• _Work instructions_: Would you please return the lines of the entries below starting at the line that has "dynamical behavior of" and ending at the line that has "are challenging due", both included, exactly as they are?

• _Records for the task_:

════════════════════

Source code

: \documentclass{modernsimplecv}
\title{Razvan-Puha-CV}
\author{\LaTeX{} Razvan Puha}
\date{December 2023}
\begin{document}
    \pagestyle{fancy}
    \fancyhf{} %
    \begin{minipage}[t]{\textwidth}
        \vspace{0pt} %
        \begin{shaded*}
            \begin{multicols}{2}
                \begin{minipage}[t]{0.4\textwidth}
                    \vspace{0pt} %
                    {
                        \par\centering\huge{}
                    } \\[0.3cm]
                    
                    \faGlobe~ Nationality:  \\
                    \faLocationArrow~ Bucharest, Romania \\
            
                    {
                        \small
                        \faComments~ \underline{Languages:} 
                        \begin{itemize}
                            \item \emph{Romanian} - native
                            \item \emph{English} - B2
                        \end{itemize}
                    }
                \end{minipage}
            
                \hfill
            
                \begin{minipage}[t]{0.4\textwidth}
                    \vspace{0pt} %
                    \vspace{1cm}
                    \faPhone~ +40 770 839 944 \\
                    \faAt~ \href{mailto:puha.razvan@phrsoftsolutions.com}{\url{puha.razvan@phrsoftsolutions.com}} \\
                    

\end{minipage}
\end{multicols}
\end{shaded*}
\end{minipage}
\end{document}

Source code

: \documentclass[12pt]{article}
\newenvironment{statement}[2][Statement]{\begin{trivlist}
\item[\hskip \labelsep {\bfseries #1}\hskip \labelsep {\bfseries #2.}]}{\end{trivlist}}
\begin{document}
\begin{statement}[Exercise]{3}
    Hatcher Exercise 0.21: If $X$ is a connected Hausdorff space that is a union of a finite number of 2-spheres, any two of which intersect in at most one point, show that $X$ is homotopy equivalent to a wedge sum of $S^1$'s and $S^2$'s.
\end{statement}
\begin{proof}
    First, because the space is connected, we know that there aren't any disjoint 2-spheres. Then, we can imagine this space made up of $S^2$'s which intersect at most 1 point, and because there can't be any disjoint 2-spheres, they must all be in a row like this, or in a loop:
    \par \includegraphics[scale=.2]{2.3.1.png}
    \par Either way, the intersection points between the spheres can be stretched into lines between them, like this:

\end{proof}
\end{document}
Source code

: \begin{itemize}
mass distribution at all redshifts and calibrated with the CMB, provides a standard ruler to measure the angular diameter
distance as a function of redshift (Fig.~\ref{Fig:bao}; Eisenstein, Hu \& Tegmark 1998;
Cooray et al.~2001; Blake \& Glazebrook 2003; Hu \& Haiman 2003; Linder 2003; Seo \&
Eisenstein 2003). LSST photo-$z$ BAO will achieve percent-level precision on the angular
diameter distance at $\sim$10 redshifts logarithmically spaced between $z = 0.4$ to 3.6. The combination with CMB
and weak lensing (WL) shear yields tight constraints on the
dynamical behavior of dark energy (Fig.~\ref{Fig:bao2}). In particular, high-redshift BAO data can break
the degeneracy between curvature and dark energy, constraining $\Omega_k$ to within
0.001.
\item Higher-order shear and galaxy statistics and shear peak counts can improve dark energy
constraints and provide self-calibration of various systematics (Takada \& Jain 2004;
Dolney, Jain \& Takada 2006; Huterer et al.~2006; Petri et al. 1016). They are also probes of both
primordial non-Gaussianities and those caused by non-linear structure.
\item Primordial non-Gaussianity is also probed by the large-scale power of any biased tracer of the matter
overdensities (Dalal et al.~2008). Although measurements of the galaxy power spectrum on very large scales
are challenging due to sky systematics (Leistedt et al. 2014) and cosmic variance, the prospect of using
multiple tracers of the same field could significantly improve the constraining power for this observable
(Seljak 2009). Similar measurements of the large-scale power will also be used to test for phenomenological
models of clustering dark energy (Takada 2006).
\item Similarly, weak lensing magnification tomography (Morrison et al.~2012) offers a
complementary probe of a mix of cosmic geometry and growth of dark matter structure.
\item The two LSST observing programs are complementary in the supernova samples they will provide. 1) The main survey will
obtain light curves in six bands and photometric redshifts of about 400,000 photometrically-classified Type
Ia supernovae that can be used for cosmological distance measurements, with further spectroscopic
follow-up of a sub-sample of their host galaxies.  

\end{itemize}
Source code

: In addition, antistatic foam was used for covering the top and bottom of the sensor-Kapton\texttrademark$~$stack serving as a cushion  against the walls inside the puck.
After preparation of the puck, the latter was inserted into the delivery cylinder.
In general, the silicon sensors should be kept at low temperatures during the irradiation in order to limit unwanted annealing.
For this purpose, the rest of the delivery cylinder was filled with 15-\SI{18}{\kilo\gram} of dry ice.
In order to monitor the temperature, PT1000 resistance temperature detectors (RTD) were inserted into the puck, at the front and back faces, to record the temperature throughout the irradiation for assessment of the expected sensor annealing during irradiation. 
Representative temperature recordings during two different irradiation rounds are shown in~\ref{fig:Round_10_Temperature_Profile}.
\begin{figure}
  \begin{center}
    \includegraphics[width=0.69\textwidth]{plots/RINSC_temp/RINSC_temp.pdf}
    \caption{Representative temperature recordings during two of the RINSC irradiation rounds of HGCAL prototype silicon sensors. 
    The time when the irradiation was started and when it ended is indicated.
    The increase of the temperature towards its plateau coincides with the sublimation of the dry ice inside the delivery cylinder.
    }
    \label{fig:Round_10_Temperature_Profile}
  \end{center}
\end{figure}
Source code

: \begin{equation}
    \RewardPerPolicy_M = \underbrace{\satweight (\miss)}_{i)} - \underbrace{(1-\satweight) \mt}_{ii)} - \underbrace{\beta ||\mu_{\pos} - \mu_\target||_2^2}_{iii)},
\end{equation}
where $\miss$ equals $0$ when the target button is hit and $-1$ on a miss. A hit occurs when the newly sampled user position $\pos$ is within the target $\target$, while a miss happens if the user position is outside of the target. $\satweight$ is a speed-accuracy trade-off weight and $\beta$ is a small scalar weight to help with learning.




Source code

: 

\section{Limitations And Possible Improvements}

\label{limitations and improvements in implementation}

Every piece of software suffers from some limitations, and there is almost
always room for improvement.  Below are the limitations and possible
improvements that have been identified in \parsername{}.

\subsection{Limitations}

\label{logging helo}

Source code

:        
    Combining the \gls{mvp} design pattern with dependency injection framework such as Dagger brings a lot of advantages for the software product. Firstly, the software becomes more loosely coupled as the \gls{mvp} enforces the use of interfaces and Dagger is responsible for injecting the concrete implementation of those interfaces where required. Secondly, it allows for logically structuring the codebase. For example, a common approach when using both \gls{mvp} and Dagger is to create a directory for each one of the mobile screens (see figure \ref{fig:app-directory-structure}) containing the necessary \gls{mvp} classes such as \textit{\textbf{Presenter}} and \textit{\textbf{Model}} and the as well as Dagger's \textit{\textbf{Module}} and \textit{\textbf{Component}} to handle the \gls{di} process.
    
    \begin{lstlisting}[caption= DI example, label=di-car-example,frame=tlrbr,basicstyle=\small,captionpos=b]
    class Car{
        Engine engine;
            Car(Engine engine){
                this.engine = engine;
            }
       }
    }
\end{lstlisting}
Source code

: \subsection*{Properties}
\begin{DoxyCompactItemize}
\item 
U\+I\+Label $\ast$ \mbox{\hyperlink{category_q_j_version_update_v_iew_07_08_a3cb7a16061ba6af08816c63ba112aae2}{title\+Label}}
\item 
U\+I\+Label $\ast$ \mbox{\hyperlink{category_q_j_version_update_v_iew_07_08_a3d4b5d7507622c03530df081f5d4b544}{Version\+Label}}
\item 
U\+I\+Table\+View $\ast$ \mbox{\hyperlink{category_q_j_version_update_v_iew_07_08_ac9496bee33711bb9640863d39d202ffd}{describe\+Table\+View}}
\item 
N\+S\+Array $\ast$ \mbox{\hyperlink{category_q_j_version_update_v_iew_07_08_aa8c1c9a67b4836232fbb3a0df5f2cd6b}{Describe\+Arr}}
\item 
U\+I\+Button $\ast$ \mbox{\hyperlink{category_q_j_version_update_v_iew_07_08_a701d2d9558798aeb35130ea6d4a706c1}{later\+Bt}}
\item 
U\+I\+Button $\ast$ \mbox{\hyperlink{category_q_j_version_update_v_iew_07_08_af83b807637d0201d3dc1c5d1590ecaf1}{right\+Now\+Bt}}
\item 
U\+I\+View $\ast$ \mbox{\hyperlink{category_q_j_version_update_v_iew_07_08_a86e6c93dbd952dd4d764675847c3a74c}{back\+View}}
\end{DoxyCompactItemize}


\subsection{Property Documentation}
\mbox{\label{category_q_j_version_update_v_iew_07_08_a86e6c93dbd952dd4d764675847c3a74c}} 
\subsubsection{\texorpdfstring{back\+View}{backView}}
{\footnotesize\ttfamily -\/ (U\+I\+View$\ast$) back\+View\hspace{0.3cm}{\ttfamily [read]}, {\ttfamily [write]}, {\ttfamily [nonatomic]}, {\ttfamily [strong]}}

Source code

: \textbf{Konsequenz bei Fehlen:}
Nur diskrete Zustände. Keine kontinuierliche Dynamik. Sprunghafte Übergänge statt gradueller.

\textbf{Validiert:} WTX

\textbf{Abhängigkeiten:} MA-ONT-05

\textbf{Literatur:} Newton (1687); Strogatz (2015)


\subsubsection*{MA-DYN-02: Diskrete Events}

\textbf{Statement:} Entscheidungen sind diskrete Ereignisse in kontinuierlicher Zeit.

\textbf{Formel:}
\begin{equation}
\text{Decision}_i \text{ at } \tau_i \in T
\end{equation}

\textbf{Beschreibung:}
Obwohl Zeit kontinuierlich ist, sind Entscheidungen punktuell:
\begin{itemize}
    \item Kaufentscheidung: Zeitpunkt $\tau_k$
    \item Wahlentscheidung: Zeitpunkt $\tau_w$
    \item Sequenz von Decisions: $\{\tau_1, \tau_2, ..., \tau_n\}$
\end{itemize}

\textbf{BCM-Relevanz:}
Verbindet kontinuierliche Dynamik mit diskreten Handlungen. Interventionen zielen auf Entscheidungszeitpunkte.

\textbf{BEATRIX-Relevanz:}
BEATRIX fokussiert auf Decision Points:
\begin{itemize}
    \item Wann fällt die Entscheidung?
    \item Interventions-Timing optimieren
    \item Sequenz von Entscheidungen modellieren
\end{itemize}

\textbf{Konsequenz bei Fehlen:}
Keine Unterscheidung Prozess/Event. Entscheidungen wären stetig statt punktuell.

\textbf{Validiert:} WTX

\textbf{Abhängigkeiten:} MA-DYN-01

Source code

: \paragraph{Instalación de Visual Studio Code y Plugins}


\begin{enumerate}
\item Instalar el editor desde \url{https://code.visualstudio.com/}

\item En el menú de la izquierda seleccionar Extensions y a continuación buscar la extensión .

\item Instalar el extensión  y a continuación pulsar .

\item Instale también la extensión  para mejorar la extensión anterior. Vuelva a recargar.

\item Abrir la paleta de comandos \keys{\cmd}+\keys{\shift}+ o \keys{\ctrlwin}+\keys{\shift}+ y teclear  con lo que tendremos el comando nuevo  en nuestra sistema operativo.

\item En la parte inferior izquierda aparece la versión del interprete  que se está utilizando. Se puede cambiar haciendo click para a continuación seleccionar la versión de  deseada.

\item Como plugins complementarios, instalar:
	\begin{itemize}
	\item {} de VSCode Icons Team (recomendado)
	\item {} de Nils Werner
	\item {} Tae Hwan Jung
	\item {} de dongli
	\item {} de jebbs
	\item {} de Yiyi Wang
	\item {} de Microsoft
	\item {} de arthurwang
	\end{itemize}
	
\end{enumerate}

════════════════════

• _Response_:
dynamical behavior of dark energy (Fig.~\ref{Fig:bao2}). In particular, high-redshift BAO data can break
the degeneracy between curvature and dark energy, constraining $\Omega_k$ to within
0.001.
\item Higher-order shear and galaxy statistics and shear peak counts can improve dark energy
constraints and provide self-calibration of various systematics (Takada \& Jain 2004;
Dolney, Jain \& Takada 2006; Huterer et al.~2006; Petri et al. 1016). They are also probes of both
primordial non-Gaussianities and those caused by non-linear structure.
\item Primordial non-Gaussianity is also probed by the large-scale power of any biased tracer of the matter
overdensities (Dalal et al.~2008). Although measurements of the galaxy power spectrum on very large scales
are challenging due to sky systematics (Leistedt et al. 2014) and cosmic variance, the prospect of using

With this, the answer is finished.